Many students don't get enough of two important parts of learning language; input and conversation practice. Gaming is one great way to get both of these in a fun way. The nature of gaming naturally draws your attention and gives you motivation. People naturally pay more attention to what is said while having great context clues even if the grammar or words are hard for them. You will be more engaged with the people you play with and the conversations will matter. Although gaming helps you to focus and concentrate, it is not stressful. It's just fun! The experience is a stark contrast from speaking tests and repetition practice of sentences from your textbook that have no meaning or purpose other than practice (boring, not engaging).

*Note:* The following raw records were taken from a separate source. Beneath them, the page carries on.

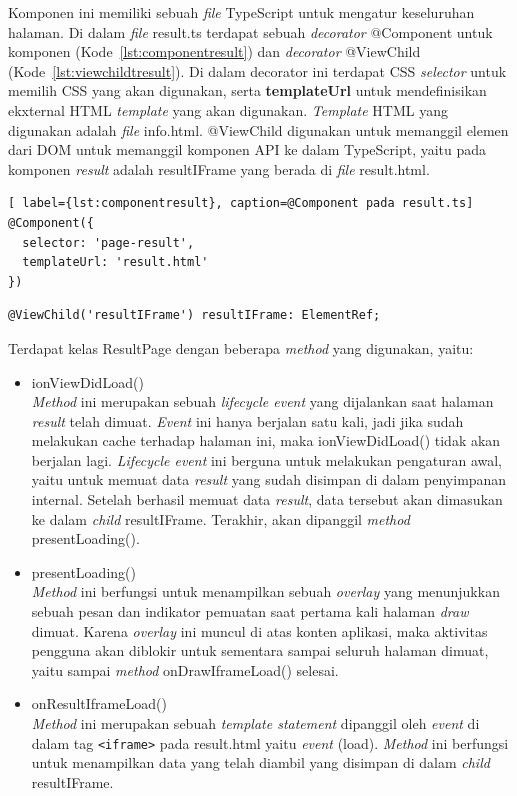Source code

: \begin{enumerate}
\begin{enumerate}
		Komponen ini memiliki sebuah \textit{file} TypeScript untuk mengatur keseluruhan halaman. Di dalam \textit{file} result.ts terdapat sebuah \textit{decorator} @Component untuk komponen (Kode~\ref{lst:componentresult}) dan \textit{decorator} @ViewChild (Kode~\ref{lst:viewchildtresult}). Di dalam decorator ini terdapat CSS \textit{selector} untuk memilih CSS yang akan digunakan, serta \textbf{templateUrl} untuk mendefinisikan ekxternal HTML \textit{template} yang akan digunakan. \textit{Template} HTML yang digunakan adalah \textit{file} info.html. @ViewChild digunakan untuk memanggil elemen dari DOM untuk memanggil komponen API ke dalam TypeScript, yaitu pada komponen \textit{result} adalah resultIFrame yang berada di \textit{file} result.html.
	
\begin{lstlisting}[ label={lst:componentresult}, caption=@Component pada result.ts]
@Component({
  selector: 'page-result',
  templateUrl: 'result.html'
})
\end{lstlisting} 

\begin{lstlisting}[label={lst:viewchildtresult}, caption=@ViewChild pada result.ts]
@ViewChild('resultIFrame') resultIFrame: ElementRef;
\end{lstlisting} 
\newpage
	Terdapat kelas ResultPage dengan beberapa \textit{method} yang digunakan, yaitu:
	
	\begin{itemize}
		\item ionViewDidLoad() \\
		\textit{Method} ini merupakan sebuah \textit{lifecycle event} yang dijalankan saat halaman \textit{result} telah dimuat. \textit{Event} ini hanya berjalan satu kali, jadi jika sudah melakukan cache terhadap halaman ini, maka ionViewDidLoad() tidak akan berjalan lagi. \textit{Lifecycle event} ini berguna untuk melakukan pengaturan awal, yaitu untuk memuat data \textit{result} yang sudah disimpan di dalam penyimpanan internal. Setelah berhasil memuat data \textit{result}, data tersebut akan dimasukan ke dalam \textit{child} resultIFrame. Terakhir, akan dipanggil \textit{method} presentLoading().
		\item presentLoading() \\
		\textit{Method} ini berfungsi untuk menampilkan sebuah \textit{overlay} yang menunjukkan sebuah pesan dan indikator pemuatan saat pertama kali halaman \textit{draw} dimuat. Karena \textit{overlay} ini muncul di atas konten aplikasi, maka aktivitas pengguna akan diblokir untuk sementara sampai seluruh halaman dimuat, yaitu sampai \textit{method} onDrawIframeLoad() selesai. 
		\item onResultIframeLoad() \\
		\textit{Method} ini merupakan sebuah \textit{template statement} dipanggil oleh \textit{event} di dalam tag \texttt{<iframe>} pada result.html yaitu \textit{event} (load). \textit{Method} ini berfungsi untuk menampilkan data yang telah diambil yang disimpan di dalam \textit{child} resultIFrame.
	\end{itemize}
	

\end{enumerate}
\end{enumerate}

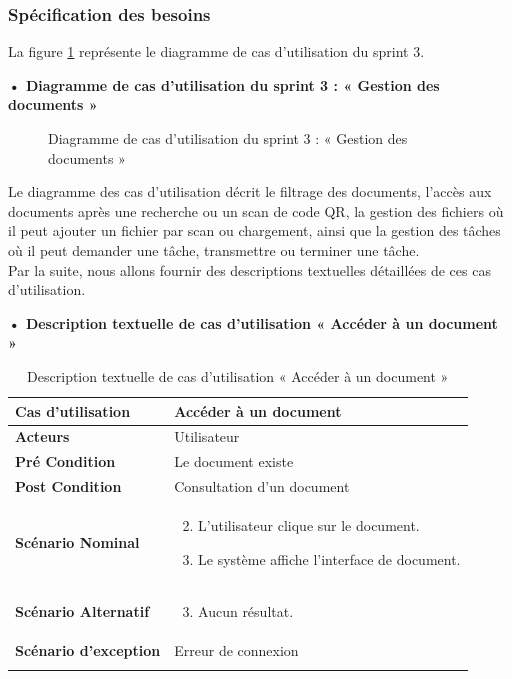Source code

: \subsubsection{Spécification des besoins}
La figure \ref{fig:UseCaseDiagramSprint3} représente le diagramme de cas d'utilisation du sprint 3.

\textbf{•	Diagramme de cas d'utilisation du sprint 3 : « Gestion des documents »}

\begin{figure}[H]
  \centering
  \caption{Diagramme de cas d'utilisation du sprint 3 : « Gestion des documents »}
  \label{fig:UseCaseDiagramSprint3}
\end{figure}
Le diagramme des cas d'utilisation décrit le filtrage des documents, l'accès aux documents après une recherche ou un scan de code QR, la gestion des fichiers où il peut ajouter un fichier par scan ou chargement, ainsi que la gestion des tâches où il peut demander une tâche, transmettre ou terminer une tâche.\\

Par la suite, nous allons fournir des descriptions textuelles détaillées de ces cas d'utilisation.

\textbf{•	Description textuelle de cas d'utilisation « Accéder à un document »}

\begin{longtable}{|p{5cm}|p{10cm}|}
\hline
\textbf{Cas d'utilisation}&Accéder à un document\\
\hline
\textbf{Acteurs}&Utilisateur\\
\hline
\textbf{Pré Condition}&Le document existe\\
\hline
\textbf{Post Condition}&Consultation d'un document\\
\hline
\textbf{Scénario Nominal}&
\vspace{-\baselineskip}
\begin{enumerate}
    \setcounter{enumi}{1}
    \item L'utilisateur clique sur le document.
    \item Le système affiche l'interface de document.
    
\end{enumerate}\\
\hline
\textbf{Scénario Alternatif}&
\vspace{-\baselineskip}
\begin{enumerate}
    \setcounter{enumi}{2}
    \item Aucun résultat.
\end{enumerate}\\
\hline
\textbf{Scénario d'exception}&Erreur de connexion\\
\hline
\caption{Description textuelle de cas d'utilisation « Accéder à un document »}
\label{tab:DescriptionTextuelleDeCasDUtilisationAccéderAUnDocument}
\end{longtable}

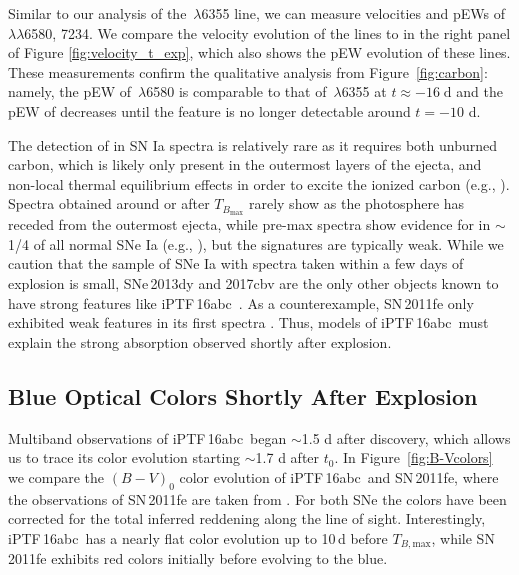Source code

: \documentclass[twocolumn]{aastex61}
\newcommand{\abc}{iPTF\,16abc}
\begin{document}
Similar to our analysis of the \,$\lambda$6355 line, we can measure
velocities and pEWs of \,$\lambda\lambda$6580, 7234. We compare the
velocity evolution of the  lines to  in the right panel
of Figure \ref{fig:velocity_t_exp}, which also shows the pEW evolution of
these lines. These measurements confirm the qualitative analysis from
Figure~\ref{fig:carbon}: namely, the pEW of \,$\lambda$6580 is
comparable to that of \,$\lambda$6355 at $t \approx -16 \;
\mathrm{d}$ and the pEW of  decreases until the feature is no longer
detectable around $t = -10$ d.

The detection of  in SN Ia spectra is relatively rare
as it requires both unburned carbon, which is likely only present in the outermost layers of the ejecta, and non-local thermal equilibrium effects in order to excite the ionized carbon (e.g., \citealt{2007ApJ...654L..53T}). Spectra obtained around or after $T_{B_\mathrm{max}}$ rarely show  as the photosphere has receded from the outermost ejecta, while pre-max spectra show evidence for  in $\sim$1/4 of all normal SNe Ia (e.g., \citealt{2011ApJ...732...30P,2012MNRAS.425.1917S,2011ApJ...743...27T}), but the signatures are typically weak. While we caution that the sample of SNe Ia with spectra taken within a few days of explosion is small, SNe\,2013dy and 2017cbv are the only other objects known to have strong  features like \abc\ \citep{2013ApJ...778L..15Z,2017ApJ...845L..11H}. As a counterexample, SN\,2011fe only exhibited weak  features in its first spectra
\citep{2012ApJ...752L..26P}. Thus, models of \abc\ must explain the strong  absorption observed shortly after explosion.

\subsection{Blue Optical Colors Shortly After Explosion}

Multiband observations of \abc\ began $\sim$1.5 d after discovery, which allows us to trace its color evolution starting $\sim$1.7 d after $t_0$. In Figure~\ref{fig:B-Vcolors} we compare the $(B - V)_0$ color evolution of \abc\ and SN\,2011fe, where the observations of SN\,2011fe are taken from \citet{2016ApJ...820...67Z}. For both SNe the colors have been corrected for the total inferred reddening along the line of sight. Interestingly, \abc\ has a nearly flat color evolution up to 10\,d before $T_{B,\mathrm{max}}$, while SN\,2011fe exhibits red colors initially before evolving to the blue.
\end{document}
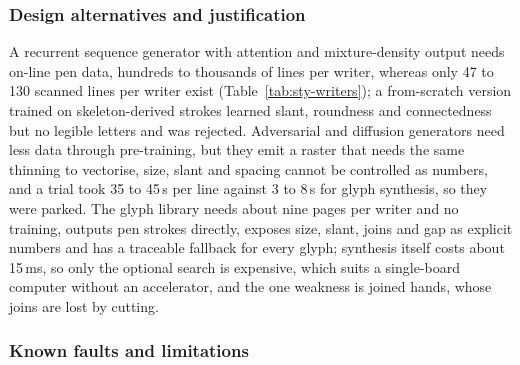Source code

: \subsubsection{Design alternatives and justification}

A recurrent sequence generator with attention and mixture-density output needs on-line pen data, hundreds to thousands of lines per writer, whereas only 47 to 130 scanned lines per writer exist (Table~\ref{tab:sty-writers}); a from-scratch version trained on skeleton-derived strokes learned slant, roundness and connectedness but no legible letters and was rejected.
Adversarial and diffusion generators need less data through pre-training, but they emit a raster that needs the same thinning to vectorise, size, slant and spacing cannot be controlled as numbers, and a trial took 35 to 45\,s per line against 3 to 8\,s for glyph synthesis, so they were parked.
The glyph library needs about nine pages per writer and no training, outputs pen strokes directly, exposes size, slant, joins and gap as explicit numbers and has a traceable fallback for every glyph; synthesis itself costs about 15\,ms, so only the optional search is expensive, which suits a single-board computer without an accelerator, and the one weakness is joined hands, whose joins are lost by cutting.

\subsubsection{Known faults and limitations}
\label{sec:syn-faults}

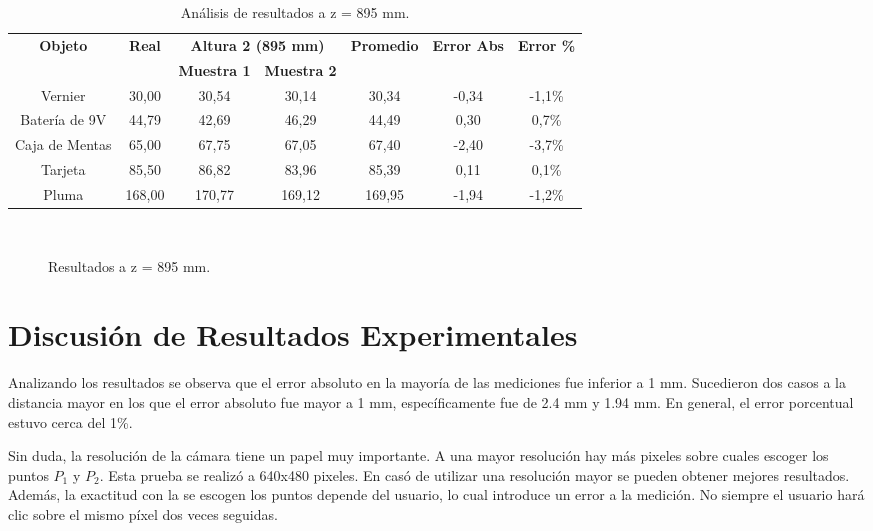\documentclass[]{article}
\begin{document}
\begin{table}[H]
	\centering
	\begin{tabular}{|c|c|c|c|c|c|c|}
		\hline
		\multirow{2}{*}{\textbf{Objeto}} & \multirow{2}{*}{\textbf{Real}} & \multicolumn{2}{c|}{\textbf{Altura 2 (895 mm)}} & \multirow{2}{*}{\textbf{Promedio}} & \multirow{2}{*}{\textbf{Error Abs}} & \multirow{2}{*}{\textbf{Error \%}} \\ \cline{3-4}
		 &  & \textbf{Muestra 1} & \textbf{Muestra 2} &  &  &  \\ \hline
		Vernier & 30,00 & 30,54 & 30,14 & 30,34 & -0,34 & -1,1\% \\ \hline
		Batería de 9V & 44,79 & 42,69 & 46,29 & 44,49 & 0,30 & 0,7\% \\ \hline
		Caja de Mentas & 65,00 & 67,75 & 67,05 & 67,40 & -2,40 & -3,7\% \\ \hline
		Tarjeta & 85,50 & 86,82 & 83,96 & 85,39 & 0,11 & 0,1\% \\ \hline
		Pluma & 168,00 & 170,77 & 169,12 & 169,95 & -1,94 & -1,2\% \\ \hline
		\end{tabular}
	\label{table:resultados-2}
	\caption{Análisis de resultados a z = 895 mm.}
\end{table}


\begin{figure}[H]
	\centering
	\\
	\caption{Resultados a z = 895 mm.}
	\label{fig:resultados-2}
\end{figure}

\section{Discusión de Resultados Experimentales}

Analizando los resultados se observa que el error absoluto en la mayoría de las mediciones fue inferior a 1 mm.  Sucedieron dos casos a la distancia mayor en los que el error absoluto fue mayor a 1 mm, específicamente fue de 2.4 mm y 1.94 mm. En general, el error porcentual estuvo cerca del 1\%.

Sin duda, la resolución de la cámara tiene un papel muy importante. A una mayor resolución hay más pixeles sobre cuales escoger los puntos $P_1$ y $P_2$. Esta prueba se realizó a 640x480 pixeles. En casó de utilizar una resolución mayor se pueden obtener mejores resultados. Además, la exactitud con la se escogen los puntos depende del usuario, lo cual introduce un error a la medición. No siempre el usuario hará clic sobre el mismo píxel dos veces seguidas.
\end{document}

Wait though, what do I mean by gaming? Generally, in modern English, gaming refers to video games or some kind of table top gaming (card games, board games, TTRPGs). More and more the term is used to refer only to video games. For the purpose of language practice and learning, this concept can be applied to any kind of game including sports, party games like charades or children's games like hide and go seek. For those learning online, gaming really refers to video games or table top games that can be played socially over zoom or other such platforms.

As a teacher I enjoy playing TTRPGs with my students. Sometimes only with students and sometimes mixed with friends more fluent/native who just want to have fun. Video games are fun but, in my experience, you spend a lot more time just focusing on the controls and the game action, not speaking as much and often repeating just simple phrases and expressions as you play. For video gaming the real conversations tend to happen between actual play as you wait for loads or people to log on.  This can still be fun and you can learn language that way but I just find that with TTRPGs or tabletop games there is more dialogue and language used as part of playing the actual game and it is much easier to 'pause' play to just finish an idea or answer questions. As a teacher I am also able to give more targeted input about language use, explaining new words or helping with grammar questions as they arise naturally in the course of conversation related to play.

If you are new to tabletop gaming and/or have never even heard of TTRPGs, you might get hooked on a new hobby. TTRPGs can be a lifelong endeavor bringing endless fun. If you play in a 2nd language, it will be a great way to stay motivated and engaged constantly keeping your ability in the 2nd language fresh and improving. In TTRPGs you make and play characters. You get to act and play pretend. You can try out conversations that matter (in the game context) and really push the limits of your speaking ability without real life consequences or embarrassment. There's nothing else like it.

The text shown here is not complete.